- Opening Delimiter -
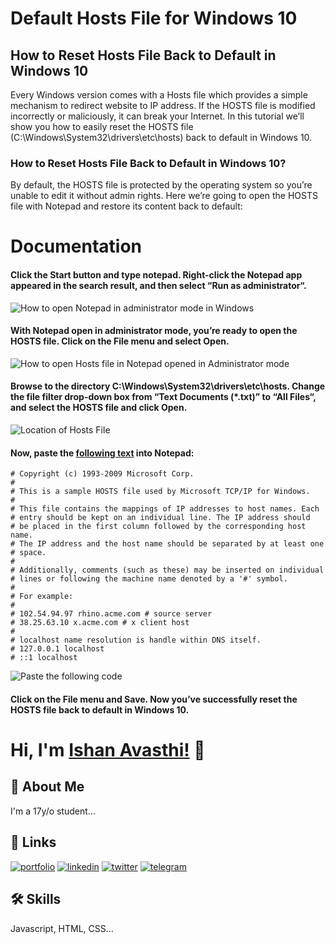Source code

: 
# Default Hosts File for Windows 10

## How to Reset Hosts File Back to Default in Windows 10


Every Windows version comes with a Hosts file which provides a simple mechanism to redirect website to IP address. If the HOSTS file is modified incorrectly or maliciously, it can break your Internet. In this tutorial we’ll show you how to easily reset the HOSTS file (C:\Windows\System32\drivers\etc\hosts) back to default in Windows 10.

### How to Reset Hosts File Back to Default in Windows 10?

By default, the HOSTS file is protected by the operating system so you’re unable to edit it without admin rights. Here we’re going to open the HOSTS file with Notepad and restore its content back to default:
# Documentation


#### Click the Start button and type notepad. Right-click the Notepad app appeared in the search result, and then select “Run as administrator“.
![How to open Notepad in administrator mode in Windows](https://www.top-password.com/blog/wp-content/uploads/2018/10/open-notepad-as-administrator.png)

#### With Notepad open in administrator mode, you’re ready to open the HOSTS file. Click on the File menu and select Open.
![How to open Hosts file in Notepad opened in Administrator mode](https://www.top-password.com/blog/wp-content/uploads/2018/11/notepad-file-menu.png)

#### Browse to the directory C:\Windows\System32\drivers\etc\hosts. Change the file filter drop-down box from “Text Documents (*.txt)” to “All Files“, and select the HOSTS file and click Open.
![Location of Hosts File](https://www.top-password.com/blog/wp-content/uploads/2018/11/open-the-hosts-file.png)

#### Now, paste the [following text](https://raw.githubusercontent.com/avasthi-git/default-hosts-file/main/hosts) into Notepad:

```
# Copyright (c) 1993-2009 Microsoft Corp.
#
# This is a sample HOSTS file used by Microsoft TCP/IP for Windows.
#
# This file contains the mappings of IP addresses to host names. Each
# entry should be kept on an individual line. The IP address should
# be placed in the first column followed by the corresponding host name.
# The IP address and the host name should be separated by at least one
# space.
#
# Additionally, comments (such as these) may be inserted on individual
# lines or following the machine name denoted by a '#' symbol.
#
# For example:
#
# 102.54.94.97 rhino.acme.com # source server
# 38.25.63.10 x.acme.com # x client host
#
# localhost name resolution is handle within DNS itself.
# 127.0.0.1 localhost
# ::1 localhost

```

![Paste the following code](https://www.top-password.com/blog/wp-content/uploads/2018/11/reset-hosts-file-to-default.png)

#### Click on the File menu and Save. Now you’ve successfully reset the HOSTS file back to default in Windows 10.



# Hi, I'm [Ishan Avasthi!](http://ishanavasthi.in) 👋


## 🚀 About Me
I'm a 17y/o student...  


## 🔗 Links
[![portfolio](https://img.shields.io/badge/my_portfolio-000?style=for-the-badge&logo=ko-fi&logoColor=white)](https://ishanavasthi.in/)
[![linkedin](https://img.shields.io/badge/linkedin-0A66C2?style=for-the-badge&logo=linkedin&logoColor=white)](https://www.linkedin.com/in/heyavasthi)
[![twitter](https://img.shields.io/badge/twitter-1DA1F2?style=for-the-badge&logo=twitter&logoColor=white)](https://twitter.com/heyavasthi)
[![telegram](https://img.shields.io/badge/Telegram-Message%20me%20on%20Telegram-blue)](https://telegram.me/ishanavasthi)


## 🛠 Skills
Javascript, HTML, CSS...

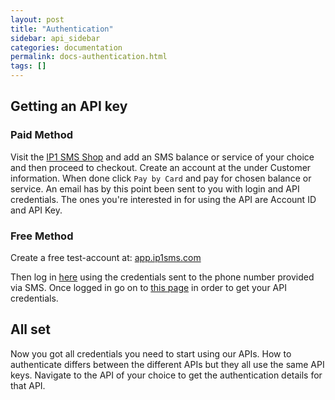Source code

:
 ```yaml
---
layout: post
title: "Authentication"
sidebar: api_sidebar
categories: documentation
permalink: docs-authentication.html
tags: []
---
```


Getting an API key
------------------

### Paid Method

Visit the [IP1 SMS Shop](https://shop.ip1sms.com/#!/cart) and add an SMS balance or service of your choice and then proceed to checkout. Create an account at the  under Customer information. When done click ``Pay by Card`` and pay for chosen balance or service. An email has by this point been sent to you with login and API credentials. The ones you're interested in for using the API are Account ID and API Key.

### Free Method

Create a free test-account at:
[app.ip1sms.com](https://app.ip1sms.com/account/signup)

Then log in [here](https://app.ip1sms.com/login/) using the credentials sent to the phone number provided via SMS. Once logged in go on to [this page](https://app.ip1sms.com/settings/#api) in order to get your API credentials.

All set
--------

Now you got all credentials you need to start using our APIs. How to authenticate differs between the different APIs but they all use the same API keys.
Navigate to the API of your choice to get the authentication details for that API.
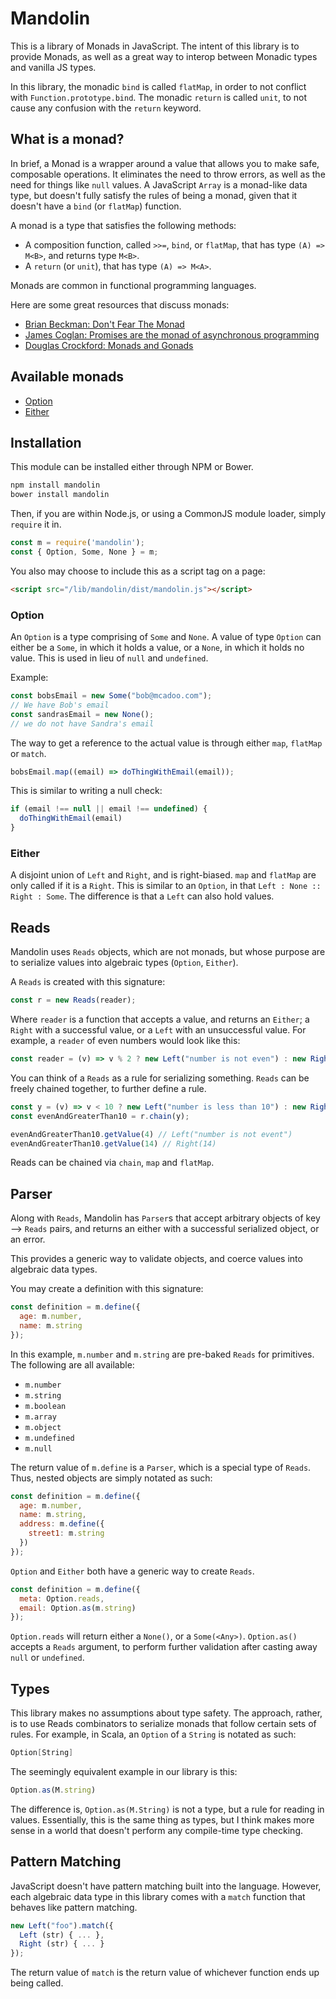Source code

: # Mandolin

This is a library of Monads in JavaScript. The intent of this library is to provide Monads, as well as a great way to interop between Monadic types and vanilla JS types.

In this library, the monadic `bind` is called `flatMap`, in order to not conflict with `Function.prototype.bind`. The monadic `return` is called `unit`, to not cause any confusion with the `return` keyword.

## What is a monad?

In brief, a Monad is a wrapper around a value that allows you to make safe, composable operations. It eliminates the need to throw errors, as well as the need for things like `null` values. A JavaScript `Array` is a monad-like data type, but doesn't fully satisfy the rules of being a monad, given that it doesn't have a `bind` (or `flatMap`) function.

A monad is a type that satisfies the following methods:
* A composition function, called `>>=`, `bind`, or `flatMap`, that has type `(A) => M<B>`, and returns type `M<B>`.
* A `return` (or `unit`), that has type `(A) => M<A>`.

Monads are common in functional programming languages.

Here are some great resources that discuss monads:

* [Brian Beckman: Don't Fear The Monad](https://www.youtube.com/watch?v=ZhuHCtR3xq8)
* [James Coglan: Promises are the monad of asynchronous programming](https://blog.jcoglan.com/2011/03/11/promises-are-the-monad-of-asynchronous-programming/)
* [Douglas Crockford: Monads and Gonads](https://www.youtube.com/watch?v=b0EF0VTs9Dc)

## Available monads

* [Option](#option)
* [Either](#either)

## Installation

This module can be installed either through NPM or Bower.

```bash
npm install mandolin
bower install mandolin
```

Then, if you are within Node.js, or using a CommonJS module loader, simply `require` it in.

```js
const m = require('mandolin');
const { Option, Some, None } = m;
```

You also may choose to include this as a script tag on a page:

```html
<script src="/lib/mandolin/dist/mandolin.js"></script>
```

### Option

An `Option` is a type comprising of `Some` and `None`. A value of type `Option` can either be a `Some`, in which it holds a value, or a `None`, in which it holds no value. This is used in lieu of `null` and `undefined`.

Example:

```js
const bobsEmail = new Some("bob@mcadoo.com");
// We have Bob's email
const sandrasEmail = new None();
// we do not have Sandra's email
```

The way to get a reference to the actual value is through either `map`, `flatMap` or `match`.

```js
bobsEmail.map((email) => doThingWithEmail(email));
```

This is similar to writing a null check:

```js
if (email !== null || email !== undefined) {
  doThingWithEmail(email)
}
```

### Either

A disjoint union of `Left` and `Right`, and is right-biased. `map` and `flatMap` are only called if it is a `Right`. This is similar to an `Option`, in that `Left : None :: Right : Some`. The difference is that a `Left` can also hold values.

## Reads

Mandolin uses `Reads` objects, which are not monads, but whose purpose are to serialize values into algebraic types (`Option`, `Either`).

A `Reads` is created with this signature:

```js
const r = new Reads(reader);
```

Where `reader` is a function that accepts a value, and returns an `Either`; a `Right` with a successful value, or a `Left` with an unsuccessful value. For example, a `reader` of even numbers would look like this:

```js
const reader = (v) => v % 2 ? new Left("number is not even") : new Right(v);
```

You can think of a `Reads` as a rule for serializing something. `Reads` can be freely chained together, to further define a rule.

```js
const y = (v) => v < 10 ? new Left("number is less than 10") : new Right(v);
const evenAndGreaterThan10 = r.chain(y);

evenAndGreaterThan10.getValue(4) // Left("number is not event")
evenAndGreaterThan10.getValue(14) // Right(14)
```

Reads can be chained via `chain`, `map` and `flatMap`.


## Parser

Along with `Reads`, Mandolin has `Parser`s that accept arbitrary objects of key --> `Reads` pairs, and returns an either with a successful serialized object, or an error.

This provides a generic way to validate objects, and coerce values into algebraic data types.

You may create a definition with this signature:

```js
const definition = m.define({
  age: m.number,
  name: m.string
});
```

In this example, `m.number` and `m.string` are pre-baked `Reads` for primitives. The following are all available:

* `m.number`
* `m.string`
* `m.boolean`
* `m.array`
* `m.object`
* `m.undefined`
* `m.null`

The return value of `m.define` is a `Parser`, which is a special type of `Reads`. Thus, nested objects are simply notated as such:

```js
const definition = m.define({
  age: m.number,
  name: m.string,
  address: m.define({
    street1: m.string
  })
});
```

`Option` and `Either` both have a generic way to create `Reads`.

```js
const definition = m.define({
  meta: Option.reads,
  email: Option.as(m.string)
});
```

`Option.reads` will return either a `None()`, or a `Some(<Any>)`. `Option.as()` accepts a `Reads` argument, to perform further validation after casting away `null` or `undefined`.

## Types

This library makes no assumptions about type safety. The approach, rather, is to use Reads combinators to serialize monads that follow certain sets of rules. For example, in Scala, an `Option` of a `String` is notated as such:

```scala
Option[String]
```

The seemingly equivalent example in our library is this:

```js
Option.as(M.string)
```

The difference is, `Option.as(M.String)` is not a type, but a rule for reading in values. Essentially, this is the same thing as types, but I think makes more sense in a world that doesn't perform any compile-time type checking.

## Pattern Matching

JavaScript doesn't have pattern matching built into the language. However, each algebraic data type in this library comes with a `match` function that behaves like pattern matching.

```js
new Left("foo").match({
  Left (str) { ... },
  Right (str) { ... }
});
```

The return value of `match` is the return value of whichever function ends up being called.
- Closing Delimiter -
• Aim of the exercise
Only the lines that contain the string "Microsoft" are to be copied from the records.

• Response to the task
# Copyright (c) 1993-2009 Microsoft Corp.
# This is a sample HOSTS file used by Microsoft TCP/IP for Windows.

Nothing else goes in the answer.